Steiner education has flourished in the private sector across Australia and is being offered at government primary and secondary schools.
But the move into at least 10 public schools in Victoria, South Australia and Queensland has divided parents.
Critics say Steiner does not belong in public schools because it is too religious and does not pay enough attention to reading and writing in the early years, while supporters argue that it provides a more holistic approach to learning.
Parents at an inner-city Melbourne school are divided over the issue, and the Victorian Government has stepped in to try to resolve the standoff.
The Bracks Government dissolved the Footscray City Primary School council late last year and, with the interim council, is conducting an independent review of the Steiner curriculum offered at the school, in the city's west.
A Melbourne University expert has been appointed to carry out the evaluation to see whether the school's Steiner program adheres to government guidelines.
The curriculum is based on the teachings of 20th century Austrian educationist Rudolf Steiner, who advocated devoting the first seven years of a child's life to building a healthy body.
Under the approach, children are discouraged from using computers and watching television, and have the same teacher for the first seven years.
Victorian Council of School Organisation president Jacinta Cashen said alternative programs did not belong in government schools. "Some of the elements of Steiner programs make some sense but a lot does not," she said. "And if we are striving for high-quality education in state schools, that is exactly the reason why public schools shouldn't teach it."
She said the dispute at Footscray City Primary came to a head when parents wanted to review the Steiner program, which had been in place for six years.
Parent Yoni Prior, who has her eight-year-old son in the mainstream program, said the school was "strife-torn" over the program. "As a (social) experiment it would not have passed any research committee in the land," she said.
Another parent said she had withdrawn her two children from the Steiner stream, and then from the school.
"The most serious concern we had was the Steiner curriculum was clearly religious and the children were taught a creationist view of the world," she said.
"That should not happen in our secular state schools."
But parent Bo Christensen, whose child is enrolled in the Steiner program, said the dispute was centered more around the way Steiner was introduced than the curriculum itself.
"The school had a bit of a culture shock and it wasn't handled as well as it probably should have been," he said.
Mr Christensen said criticism of Steiner education, especially concerning reading and writing, was unfounded, with Steiner students doing better than their mainstream counterparts on literacy and numeracy tests.
Rudolf Steiner Schools of Australia executive officer Rosemary Gentle said running Steiner streams in state schools had been successful across the country.
"This (Footscray) seems to be the exception.

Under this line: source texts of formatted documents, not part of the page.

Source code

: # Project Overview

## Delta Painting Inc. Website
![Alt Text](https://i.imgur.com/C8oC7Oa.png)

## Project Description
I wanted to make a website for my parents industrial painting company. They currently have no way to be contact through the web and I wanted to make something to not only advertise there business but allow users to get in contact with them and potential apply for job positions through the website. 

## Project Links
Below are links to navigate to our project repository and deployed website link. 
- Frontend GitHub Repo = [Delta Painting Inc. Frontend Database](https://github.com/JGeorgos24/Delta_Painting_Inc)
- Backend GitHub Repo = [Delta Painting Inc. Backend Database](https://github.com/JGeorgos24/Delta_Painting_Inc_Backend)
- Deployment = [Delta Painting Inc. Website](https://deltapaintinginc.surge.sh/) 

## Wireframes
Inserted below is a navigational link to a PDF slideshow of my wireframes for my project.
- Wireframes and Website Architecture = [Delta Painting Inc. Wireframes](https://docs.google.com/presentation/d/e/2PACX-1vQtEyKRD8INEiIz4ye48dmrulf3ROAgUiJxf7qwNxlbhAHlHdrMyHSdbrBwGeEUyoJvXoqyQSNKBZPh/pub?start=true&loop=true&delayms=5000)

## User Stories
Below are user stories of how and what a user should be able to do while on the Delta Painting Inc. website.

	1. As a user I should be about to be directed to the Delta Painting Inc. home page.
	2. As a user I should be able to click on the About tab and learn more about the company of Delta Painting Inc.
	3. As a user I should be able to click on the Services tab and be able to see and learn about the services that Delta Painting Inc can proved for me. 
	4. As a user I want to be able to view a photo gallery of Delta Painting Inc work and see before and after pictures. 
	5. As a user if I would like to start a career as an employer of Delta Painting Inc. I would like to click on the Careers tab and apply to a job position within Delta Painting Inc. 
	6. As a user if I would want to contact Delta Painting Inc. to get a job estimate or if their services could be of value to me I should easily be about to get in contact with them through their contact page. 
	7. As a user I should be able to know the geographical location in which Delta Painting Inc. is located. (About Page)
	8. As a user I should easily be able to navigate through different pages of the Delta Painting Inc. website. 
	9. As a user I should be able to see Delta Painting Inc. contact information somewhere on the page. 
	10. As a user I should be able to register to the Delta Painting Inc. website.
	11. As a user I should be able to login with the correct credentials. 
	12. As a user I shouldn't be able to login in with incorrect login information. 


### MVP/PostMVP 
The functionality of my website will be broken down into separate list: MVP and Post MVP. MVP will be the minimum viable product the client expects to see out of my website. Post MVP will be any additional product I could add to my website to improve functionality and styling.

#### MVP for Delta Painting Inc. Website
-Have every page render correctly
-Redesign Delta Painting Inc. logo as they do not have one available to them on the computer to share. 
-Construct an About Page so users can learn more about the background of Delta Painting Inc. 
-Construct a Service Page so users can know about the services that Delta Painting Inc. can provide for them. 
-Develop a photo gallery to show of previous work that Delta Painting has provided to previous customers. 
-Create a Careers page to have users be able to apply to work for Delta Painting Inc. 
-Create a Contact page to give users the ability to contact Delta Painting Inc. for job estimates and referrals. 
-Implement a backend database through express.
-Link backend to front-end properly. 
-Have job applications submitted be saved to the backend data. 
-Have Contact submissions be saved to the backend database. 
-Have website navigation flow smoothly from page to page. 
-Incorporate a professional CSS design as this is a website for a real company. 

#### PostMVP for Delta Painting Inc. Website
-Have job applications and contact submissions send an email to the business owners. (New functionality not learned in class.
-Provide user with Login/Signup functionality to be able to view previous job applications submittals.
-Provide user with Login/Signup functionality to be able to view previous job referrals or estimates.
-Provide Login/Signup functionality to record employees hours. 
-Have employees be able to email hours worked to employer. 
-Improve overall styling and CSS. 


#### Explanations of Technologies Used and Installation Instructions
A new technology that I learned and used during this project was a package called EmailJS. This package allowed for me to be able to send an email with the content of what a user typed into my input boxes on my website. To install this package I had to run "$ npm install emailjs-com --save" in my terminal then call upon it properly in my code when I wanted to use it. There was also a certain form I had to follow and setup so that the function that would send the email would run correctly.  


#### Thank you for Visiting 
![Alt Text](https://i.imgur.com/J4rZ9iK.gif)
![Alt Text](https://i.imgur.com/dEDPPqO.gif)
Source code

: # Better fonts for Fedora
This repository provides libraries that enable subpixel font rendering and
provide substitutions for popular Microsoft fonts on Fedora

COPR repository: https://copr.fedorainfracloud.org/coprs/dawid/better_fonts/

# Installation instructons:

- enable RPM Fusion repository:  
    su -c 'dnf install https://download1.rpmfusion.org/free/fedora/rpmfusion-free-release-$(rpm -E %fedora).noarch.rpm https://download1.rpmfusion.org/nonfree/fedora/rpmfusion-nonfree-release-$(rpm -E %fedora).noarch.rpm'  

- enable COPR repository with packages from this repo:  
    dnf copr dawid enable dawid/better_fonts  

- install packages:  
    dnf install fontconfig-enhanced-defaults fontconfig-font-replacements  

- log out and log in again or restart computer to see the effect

Parents at other schools seem to be delighted," she said.
Ms Gentle denied that the education system was religious. "We have got a structure focusing on social and emotional development of the child because it is a very holistic approach to education," she said.
She said Steiner did not believe in teaching "abstract symbols" such as reading and writing until children were seven.
"The reading and writing we prefer to hold back until they are seven," she said.
"But they are still doing literacy and numeracy through speech and games and constructing things."